La ira, la frustración, la rabia, el dolor, los celos aparecen en obras
llenando páginas de tensión, misterio, sosiego, ironía, humor incluso; trabajos
fantásticos que llevan a cabo excelentes creadores. Pero reconforta leer una
buena obra y sentir el alma buena de quien la ha escrito.
Pues
eso me ha pasado con Piel de hojalata, un libro que no es
poesía aunque los sentimientos del autor estén presentes en todo momento, aunque
las metáforas se dejen ver en todas sus páginas, la simbología sea constante y los
recursos fonéticos aporten el ritmo cadencioso de la lírica. Un libro que no es
novela, aunque tenga un principio, un desarrollo y un final, aunque aparezcan
varios personajes que conforman un argumento.
Un
argumento muy sencillo: el protagonista, cuyo nombre no conocemos, tan poca es
la importancia que se concede, construye en primavera un muñeco de hojalata con
forma de robot. El muñeco lo acompaña siempre, durante el día, en sus paseos
por el pueblo, por el monte o por la playa, donde va encontrando gente,
animales y plantas diferentes que pueblan el lugar. Por la noche vela su sueño.
Se convierte en el amigo en el que vierte sus reflexiones, sus recuerdos y
sentimientos, hasta que, con la llegada del otoño se estropea el juguete.

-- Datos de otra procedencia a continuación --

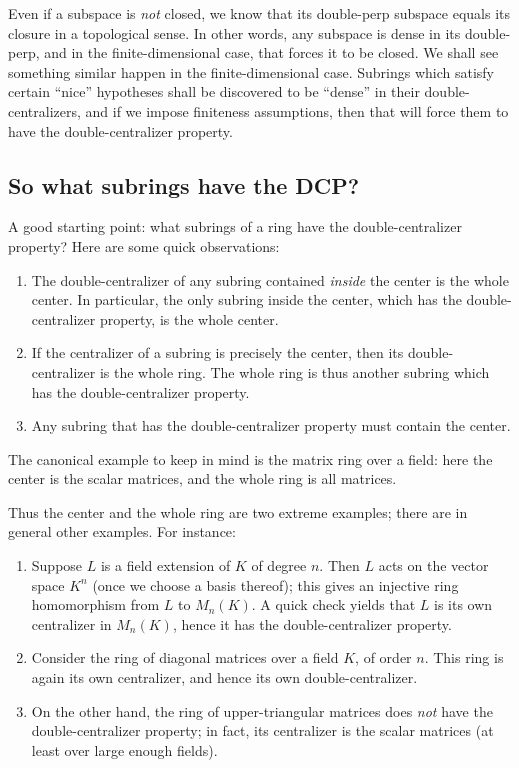 \documentclass[a4paper]{amsart}
\begin{document}
Even if a subspace is {\em not} closed, we know that its double-perp
subspace equals its closure in a topological sense. In other words,
any subspace is dense in its double-perp, and in the
finite-dimensional case, that forces it to be closed. We shall see
something similar happen in the finite-dimensional case. Subrings
which satisfy certain ``nice'' hypotheses shall be discovered to be
``dense'' in their double-centralizers, and if we impose finiteness
assumptions, then that will force them to have the double-centralizer
property.

\subsection{So what subrings have the DCP?}

A good starting point: what subrings of a ring have the
double-centralizer property? Here are some quick observations:

\begin{enumerate}

\item The double-centralizer of any subring contained {\em inside} the
  center is the whole center. In particular, the only subring inside
  the center, which has the double-centralizer property, is the whole center.

\item If the centralizer of a subring is precisely the center, then
  its double-centralizer is the whole ring. The whole ring is thus
  another subring which has the double-centralizer property.

\item Any subring that has the double-centralizer property must
  contain the center.
\end{enumerate}

The canonical example to keep in mind is the matrix ring over a field:
here the center is the scalar matrices, and the whole ring is all
matrices.

Thus the center and the whole ring are two extreme examples; there are
in general other examples. For instance:

\begin{enumerate}

\item Suppose $L$ is a field extension of $K$ of degree $n$. Then $L$
  acts on the vector space $K^n$ (once we choose a basis thereof);
  this gives an injective ring homomorphism from $L$ to $M_n(K)$. A
  quick check yields that $L$ is its own centralizer in $M_n(K)$,
  hence it has the double-centralizer property.

\item Consider the ring of diagonal matrices over a field $K$, of
  order $n$. This ring is again its own centralizer, and hence its own
  double-centralizer.

\item On the other hand, the ring of upper-triangular matrices does
  {\em not} have the double-centralizer property; in fact, its
  centralizer is the scalar matrices (at least over large enough fields).

\end{enumerate}
\end{document}
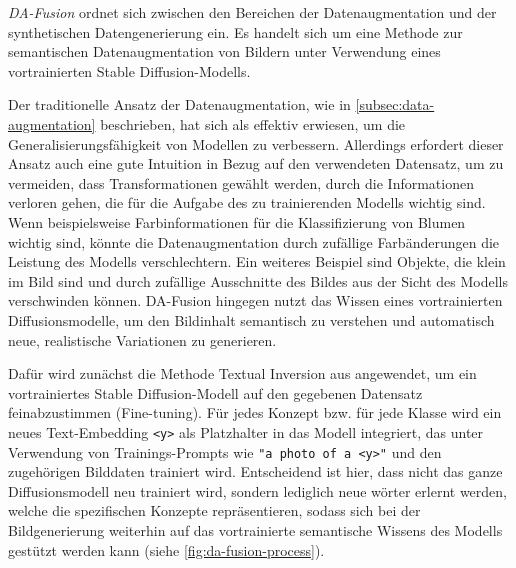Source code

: \emph{DA-Fusion} \parencite{Trabucco2023dafusion} ordnet sich zwischen den Bereichen der Datenaugmentation und der synthetischen Datengenerierung ein. Es handelt sich um eine Methode zur semantischen Datenaugmentation von Bildern unter Verwendung eines vortrainierten Stable Diffusion-Modells. 

Der traditionelle Ansatz der Datenaugmentation, wie in \autoref{subsec:data-augmentation} beschrieben, hat sich als effektiv erwiesen, um die Generalisierungsfähigkeit von Modellen zu verbessern. Allerdings erfordert dieser Ansatz auch eine gute Intuition in Bezug auf den verwendeten Datensatz, um zu vermeiden, dass Transformationen gewählt werden, durch die Informationen verloren gehen, die für die Aufgabe des zu trainierenden Modells wichtig sind. Wenn beispielsweise Farbinformationen für die Klassifizierung von Blumen wichtig sind, könnte die Datenaugmentation durch zufällige Farbänderungen die Leistung des Modells verschlechtern. Ein weiteres Beispiel sind Objekte, die klein im Bild sind und durch zufällige Ausschnitte des Bildes aus der Sicht des Modells verschwinden können. DA-Fusion hingegen nutzt das Wissen eines vortrainierten Diffusionsmodelle, um den Bildinhalt semantisch zu verstehen und automatisch neue, realistische Variationen zu generieren.


Dafür wird zunächst die Methode Textual Inversion aus \parencite{Gal2022textualinversion} angewendet, um ein vortrainiertes Stable Diffusion-Modell auf den gegebenen Datensatz feinabzustimmen (Fine-tuning). Für jedes Konzept bzw. für jede Klasse wird ein neues Text-Embedding \lstinline|<y>| als Platzhalter in das Modell integriert, das unter Verwendung von Trainings-Prompts wie \lstinline|"a photo of a <y>"| und den zugehörigen Bilddaten trainiert wird. Entscheidend ist hier, dass nicht das ganze Diffusionsmodell neu trainiert wird, sondern lediglich neue wörter erlernt werden, welche die spezifischen Konzepte repräsentieren, sodass sich bei der Bildgenerierung weiterhin auf das vortrainierte semantische Wissens des Modells gestützt werden kann (siehe \autoref{fig:da-fusion-process}).

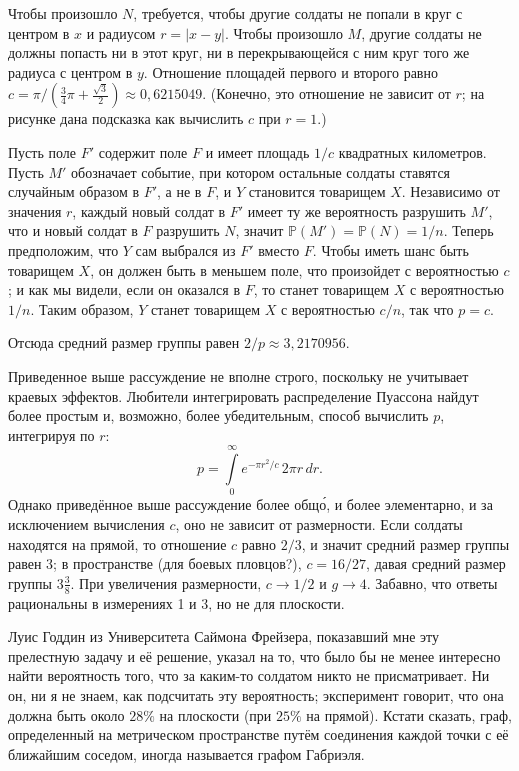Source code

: Чтобы произошло $N$, требуется, чтобы другие солдаты не попали в круг с центром в $x$ и радиусом $r=|x-y|$.
Чтобы произошло $M$, другие солдаты не должны попасть ни в этот круг, ни в перекрывающейся с ним круг того же радиуса с центром в $y$.
Отношение площадей первого и второго равно $c=\pi/(\tfrac34\pi+\tfrac{\sqrt{3}}{2}) \approx 0{,}6215049$. (Конечно, это отношение не зависит от $r$; на рисунке дана подсказка как вычислить $c$ при $r=1$.)

Пусть поле $F'$ содержит поле $F$ и имеет площадь $1/c$ квадратных километров.
Пусть $M'$ обозначает событие, при котором остальные солдаты ставятся случайным образом в $F'$, а не в $F$, и $Y$ становится товарищем $X$.
Независимо от значения $r$, каждый новый солдат в $F'$ имеет ту же вероятность разрушить $M'$, что и новый солдат в $F$ разрушить $N$, значит $\mathbb{P}(M')= \mathbb{P}(N) = 1/n$.
Теперь предположим, что $Y$ сам выбрался из $F'$ вместо $F$.
Чтобы иметь шанс быть товарищем $X$, он должен быть в меньшем поле, что произойдет с вероятностью $c$; и как мы видели, если он оказался в $F$, то станет товарищем $X$ с вероятностью $1/n$.
Таким образом, $Y$ станет товарищем $X$ с вероятностью $c/n$, так что $p=c$.

Отсюда средний размер группы равен $2/p\approx3{,}2170956$.
\heart

Приведенное выше рассуждение не вполне строго, поскольку не учитывает краевых эффектов.
Любители интегрировать распределение Пуассона %
найдут более простым и, возможно, более убедительным, способ вычислить $p$, интегрируя по $r$:
\[p=\int\limits_0^\infty e^{-\pi r^2/c}\,2\pi r\, dr.\]
Однако приведённое выше рассуждение более общ\'{о}, и более элементарно, и за исключением вычисления $c$, оно не зависит от размерности.
Если солдаты находятся на прямой, то отношение $c$ равно $2/3$, и значит средний размер группы равен 3;
в пространстве (для боевых пловцов?), $c = 16/27$, давая средний размер группы $3\tfrac38$.
При увеличения размерности, $c\to 1/2$ и $g\to 4$. 
Забавно, что ответы рациональны в измерениях 1 и 3, но не для плоскости.

Луис Годдин из Университета Саймона Фрейзера, показавший мне эту прелестную задачу и её решение, указал на то, что было бы не менее интересно найти вероятность того, что за каким-то солдатом никто не присматривает.
Ни он, ни я не знаем, как подсчитать эту вероятность; эксперимент говорит, что она должна быть около $28\%$ на плоскости (при $25\%$ на прямой).
Кстати сказать, граф, определенный на метрическом пространстве путём соединения каждой точки с её ближайшим соседом, иногда называется графом Габриэля.

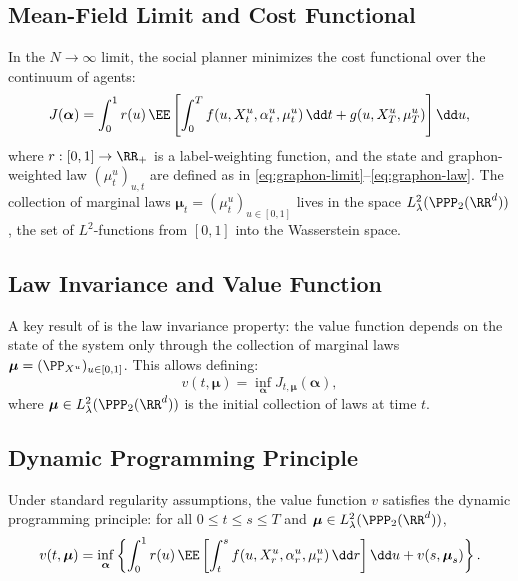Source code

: \documentclass[11pt]{article}
\begin{document}
\subsection{Mean-Field Limit and Cost Functional}

In the $N \to \infty$ limit, the social planner minimizes the cost functional over the continuum of agents:
\begin{equation}\label{eq:nonexch-cost}
  J(\boldsymbol{\alpha}) = \int_0^1 r(u)\,\EE\left[\int_0^T f\!\left(u, X_t^u, \alpha_t^u, \mu_t^u\right)\dd t + g\!\left(u, X_T^u, \mu_T^u\right)\right]\dd u,
\end{equation}
where $r : [0,1] \to \RR_+$ is a label-weighting function, and the state and graphon-weighted law $(\mu_t^u)_{u,t}$ are defined as in \eqref{eq:graphon-limit}--\eqref{eq:graphon-law}. The collection of marginal laws $\boldsymbol{\mu}_t = (\mu_t^u)_{u \in [0,1]}$ lives in the space $L^2_\lambda(\PPP_2(\RR^d))$, the set of $L^2$-functions from $[0,1]$ into the Wasserstein space.

\subsection{Law Invariance and Value Function}

A key result of \citet{decrescenzo2025mfc} is the law invariance property: the value function depends on the state of the system only through the collection of marginal laws $\boldsymbol{\mu} = (\PP_{X^u})_{u \in [0,1]}$. This allows defining:
\begin{equation}\label{eq:nonexch-value}
  v(t, \boldsymbol{\mu}) = \inf_{\boldsymbol{\alpha}} J_{t,\boldsymbol{\mu}}(\boldsymbol{\alpha}),
\end{equation}
where $\boldsymbol{\mu} \in L^2_\lambda(\PPP_2(\RR^d))$ is the initial collection of laws at time $t$.

\subsection{Dynamic Programming Principle}

\begin{theorem}
  Under standard regularity assumptions, the value function $v$ satisfies the dynamic programming principle: for all $0 \le t \le s \le T$ and $\boldsymbol{\mu} \in L^2_\lambda(\PPP_2(\RR^d))$,
  \begin{equation}
    v(t, \boldsymbol{\mu}) = \inf_{\boldsymbol{\alpha}} \left\{ \int_0^1 r(u)\,\EE\left[\int_t^s f\!\left(u, X_r^u, \alpha_r^u, \mu_r^u\right)\dd r\right]\dd u + v(s, \boldsymbol{\mu}_s) \right\}.
  \end{equation}
\end{theorem}
\end{document}
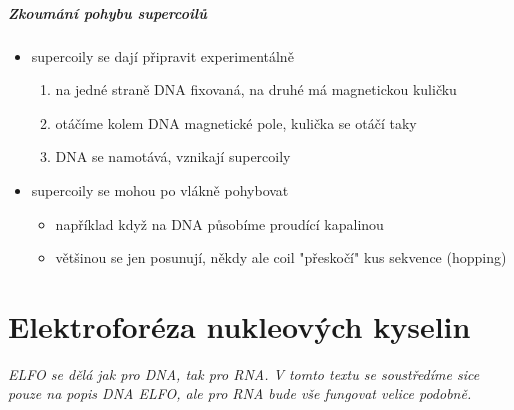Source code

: \documentclass[DIV=8]{scrreprt}
\begin{document}
\paragraph{Zkoumání pohybu supercoilů}
\begin{itemize}[nosep]
    \item supercoily se dají připravit experimentálně
\begin{enumerate}[nosep]
    \item na jedné straně DNA fixovaná, na druhé má magnetickou kuličku
    \item otáčíme kolem DNA magnetické pole, kulička se otáčí taky
    \item DNA se namotává, vznikají supercoily
\end{enumerate}

    \item supercoily se mohou po vlákně pohybovat
\begin{itemize}[nosep]
    \item například když na DNA působíme proudící kapalinou
    \item většinou se jen posunují, někdy ale coil "přeskočí" kus sekvence (hopping)
\end{itemize}

\end{itemize}



\chapter{Elektroforéza nukleových kyselin} \label{Elektroforéza nukleových kyselin}


\emph{ELFO se dělá jak pro DNA, tak pro RNA. V tomto textu se soustředíme sice pouze na popis DNA ELFO, ale pro RNA bude vše fungovat velice podobně.}
\end{document}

Björn Blanca Van Goch ha conseguido narrar de manera que
encontremos poesía en unas líneas que parecen versos, admiración indiscutible
hacia los últimos románticos, «Silencioso
gigante colosal; regio vigilante del horizonte, que con su luz distante, desde
el monte, guía al navegante en el temporal. Acompaña galante, hasta el final,
su alma jadeante, como Caronte»; en endecasílabos estructurados según el
soneto, claro homenaje al siglo de oro
¿Dónde
te escondes, perverso tirano,
para
hacerme pasar la noche en vela?
En
las horas oscuras la tutela
de
mi cuerpo tienes; mas hoy, en vano.
[…]
No
era el día ni la hora en su cuaderno
mas
sus ojos ya no lograba abrir.
Al
fin descansará en el sueño eterno.
Y en
figuras retóricas propias del más estilizado modernismo, «ese repiqueteo celestial cesa, y con él, la incesante escabechina
lunar».
En Piel de hojalata descubrimos toda la
ternura que es capaz de sentir el ser humano, la inocencia infantil, la alegría
de la juventud, las ansias de superación y, sobre todo, la certeza de que lo
único eterno es el amor que recibimos y queda instalado en nosotros. Todos esos
sentimientos son los que nos hace percibir Darwin, nombre simbólico para un
robot creado una noche de lluvia en un desván, torre alegórica desde la que,
encerrado, el creador dejará volar su imaginación, sus recuerdos hasta que el robot
se desdoble en el alma del autor unida para siempre a la de su abuelo, «como ella ya, tú también eres eterno».
Paradójicamente,
el autor necesita la incomunicación del desván para comunicarse consigo mismo y
poder expresar su deseo de plenitud que, por momentos y por su condición, se le
antoja irrealizable «¿Cómo se puede ser
demasiado bueno […] nunca podrías ser un hombre, nunca podrías ser “alguien”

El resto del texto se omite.